Genomics:GTL Awardee Workshop VI
Bethesda, Maryland,
February 10–13, 2008
Project Goal: The Center for Molecular and Cellular Systems (CMCS) has established a resource for high-throughput determination of protein-protein interactions (PPI) for the Genomics:GTL community.
The Center for Molecular and Cellular Systems: Biological Insights from Large Scale Protein-Protein Interaction Studies
Michelle V. Buchanan1* (buchananmv@ornl.gov), Dale A. Pelletier,1 Gregory B. Hurst,1 W. Hayes McDonald,1 Denise D. Schmoyer,1 Jennifer L. Morrell-Falvey,1 Mitchel J. Doktycz,1 Brian S. Hooker,2 William R. Cannon,2 H. Steven Wiley,2 Nagiza F. Samatova,3 Tatiana Karpinets,1 Mudita Singhal,2 Chiann-Tso Lin,2 Ronald C. Taylor,2 Don S. Daly,2 Kevin K. Anderson,2 and Jason E. McDermott2
1Oak Ridge National Laboratory, Oak Ridge, Tennessee; 2Pacific Northwest National Laboratory, Richland, Washington; and 3North Carolina State University, Raleigh, North Carolina
The Center for Molecular and Cellular Systems (CMCS) has established a resource for high-throughput determination of protein-protein interactions (PPI) for the Genomics:GTL community. As part of the CMCS, an analysis “pipeline” has been established for identifying PPI among soluble proteins in Rhodopseudomonas palustris. The general strategy is to express an affinity-tagged protein in a bacterial culture, lyse the cells, isolate the affinity-tagged protein along with interacting proteins, and identify the affinity isolated proteins via mass spectrometry and informatics analysis. The pipeline was designed to be applicable to a wide array of gram negative bacterial species, and thus is sufficiently general to enable studies of any number of organisms that are of importance for DOE energy and environment missions. The cloning component of the pipeline is based on a flexible system (Gateway) that further expands the generality of the approach by allowing facile introduction of a wide variety of affinity (or other) tags.
The CMCS has made considerable progress toward using as affinity-tagged “baits” some 1200 R. palustris proteins that meet the following criteria: (1) the protein is predicted to be soluble, (2) the protein has been previously detected by mass spectrometry in proteomics studies. The results of our PPI survey in R. palustris are available via the Microbial Protein-Protein Interaction Database (MiPPI.ornl.gov). Statistical tools allow evaluation of the PPI based on characteristics of the data, and bioinformatics tools provide insights based on comparison of CMCS results to those from other techniques (e.g. gene expression measurements, PPI predictions) as well as PPI data from other organisms.

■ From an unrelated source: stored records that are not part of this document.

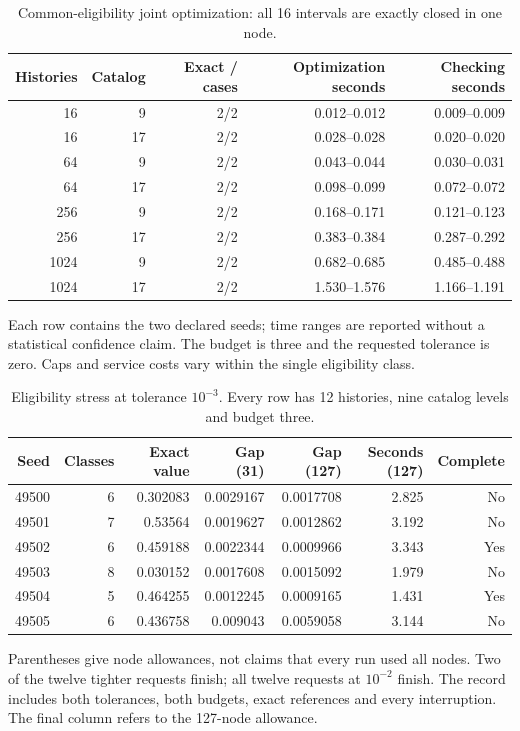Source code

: \begin{table}[p]\centering
\caption{Common-eligibility joint optimization: all 16 intervals are exactly closed in one node.}\label{tab:r49-scaling}
\setlength{\tabcolsep}{3pt}
\begin{tabular}{rrrrr}\toprule
Histories & Catalog & Exact / cases & Optimization seconds & Checking seconds \\
\midrule
16 & 9 & 2/2 & 0.012--0.012 & 0.009--0.009 \\
16 & 17 & 2/2 & 0.028--0.028 & 0.020--0.020 \\
64 & 9 & 2/2 & 0.043--0.044 & 0.030--0.031 \\
64 & 17 & 2/2 & 0.098--0.099 & 0.072--0.072 \\
256 & 9 & 2/2 & 0.168--0.171 & 0.121--0.123 \\
256 & 17 & 2/2 & 0.383--0.384 & 0.287--0.292 \\
1024 & 9 & 2/2 & 0.682--0.685 & 0.485--0.488 \\
1024 & 17 & 2/2 & 1.530--1.576 & 1.166--1.191 \\
\bottomrule\end{tabular}
\par\smallskip\begin{minipage}{.98\textwidth}Each row contains the two declared seeds; time ranges are reported without a statistical confidence claim. The budget is three and the requested tolerance is zero. Caps and service costs vary within the single eligibility class.\end{minipage}
\end{table}
\begin{table}[p]\centering
\caption{Eligibility stress at tolerance $10^{-3}$. Every row has 12 histories, nine catalog levels and budget three.}\label{tab:r49-stress}
\setlength{\tabcolsep}{3pt}
\begin{tabular}{rrrrrrr}\toprule
Seed & Classes & Exact value & Gap (31) & Gap (127) & Seconds (127) & Complete \\
\midrule
49500 & 6 & 0.302083 & 0.0029167 & 0.0017708 & 2.825 & No \\
49501 & 7 & 0.53564 & 0.0019627 & 0.0012862 & 3.192 & No \\
49502 & 6 & 0.459188 & 0.0022344 & 0.0009966 & 3.343 & Yes \\
49503 & 8 & 0.030152 & 0.0017608 & 0.0015092 & 1.979 & No \\
49504 & 5 & 0.464255 & 0.0012245 & 0.0009165 & 1.431 & Yes \\
49505 & 6 & 0.436758 & 0.009043 & 0.0059058 & 3.144 & No \\
\bottomrule\end{tabular}
\par\smallskip\begin{minipage}{.98\textwidth}Parentheses give node allowances, not claims that every run used all nodes. Two of the twelve tighter requests finish; all twelve requests at $10^{-2}$ finish. The record includes both tolerances, both budgets, exact references and every interruption. The final column refers to the 127-node allowance.\end{minipage}
\end{table}
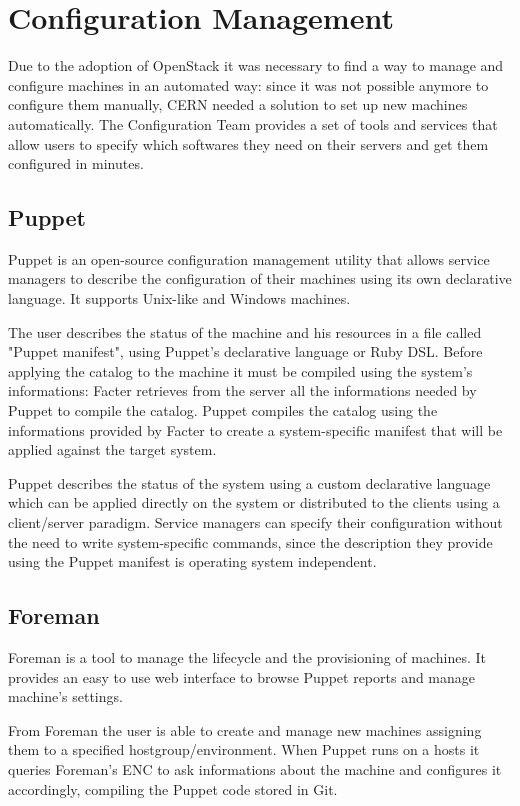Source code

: \section{Configuration Management}

Due to the adoption of OpenStack it was necessary to find a way to manage
and configure machines in an automated way: since it was not possible
anymore to configure them manually, CERN needed a solution to set up new
machines automatically. The Configuration Team provides a set of tools and
services that allow users to specify which softwares they need on their
servers and get them configured in minutes.

\subsection{Puppet}

Puppet is an open-source configuration management utility that allows
service managers to describe the configuration of their machines using its
own declarative language. It supports Unix-like and Windows machines.

The user describes the status of the machine and his resources in a file
called "Puppet manifest", using Puppet's declarative language or Ruby DSL.
Before applying the catalog to the machine it must be compiled using the
system's informations: Facter retrieves from the server all the
informations needed by Puppet to compile the catalog. Puppet compiles the
catalog using the informations provided by Facter to create
a system-specific manifest that will be applied against the target system.

Puppet describes the status of the system using a custom declarative
language which can be applied directly on the system or distributed to the
clients using a client/server paradigm. Service managers can specify their
configuration without the need to write system-specific commands, since
the description they provide using the Puppet manifest is operating system
independent.

\subsection{Foreman}

Foreman is a tool to manage the lifecycle and the provisioning of
machines. It provides an easy to use web interface to browse Puppet
reports and manage machine's settings.

From Foreman the user is able to create and manage new machines assigning
them to a specified hostgroup/environment. When Puppet runs on a hosts it
queries Foreman's ENC to ask informations about the machine and configures
it accordingly, compiling the Puppet code stored in Git.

The results from the CMCS PPI pipeline are proving to be useful as a source of hypotheses for more detailed experiments aimed at particular pathways or systems in microbes. One example evolves around interactions observed in nitrogen fixing cells among proteins which are potentially involved in electron transfer to nitrogenase. Collaborative experiments involving the CMCS and the Harwood laboratory at the University of Washington are building on this result to explore the implications for production of hydrogen via the nitrogen fixation reaction. A further example involves study of a stress response pathway in R. palustris based on observed PPI involving proteins encoded by an operon that includes an ECF sigma factor, a putative response regulator, a putative histidine kinase, and an unknown protein.
Ongoing research in the CMCS is aimed at improving the throughput, applicability, and reliability of the PPI pipeline. Final validation and implementation of a robot-based protocol for affinity isolation will be completed in January 2008, removing a major bottleneck from the pipeline. Expansion of the CMCS pipeline to include membrane-associated proteins is underway. With these and other advances, the CMCS provides a unique resource for characterizing protein “machines” for the Genomics:GTL program. Details of these studies and other CMCS activities are covered in additional abstracts
Advanced Data Analysis Pipeline for Determination of Protein Complexes and Interaction Networks at the Genomics:GTL Center for Molecular and Cellular Systems
Kevin K. Anderson,2* William R. Cannon,2 Don S. Daly,2 Brian S. Hooker,2 Jason E. McDermott,2 Gregory B. Hurst,1 W. Hayes McDonald,1 Dale A. Pelletier,1 Denise D. Schmoyer,1 Jenny L. Morrell-Falvey,1 Mitchel J. Doktycz,1 Sheryl A. Martin,1 Mudita Singhal,2 Ronald C. Taylor,2 H. Steven Wiley,2 and Michelle V. Buchanan1 (buchananmv@ornl.gov)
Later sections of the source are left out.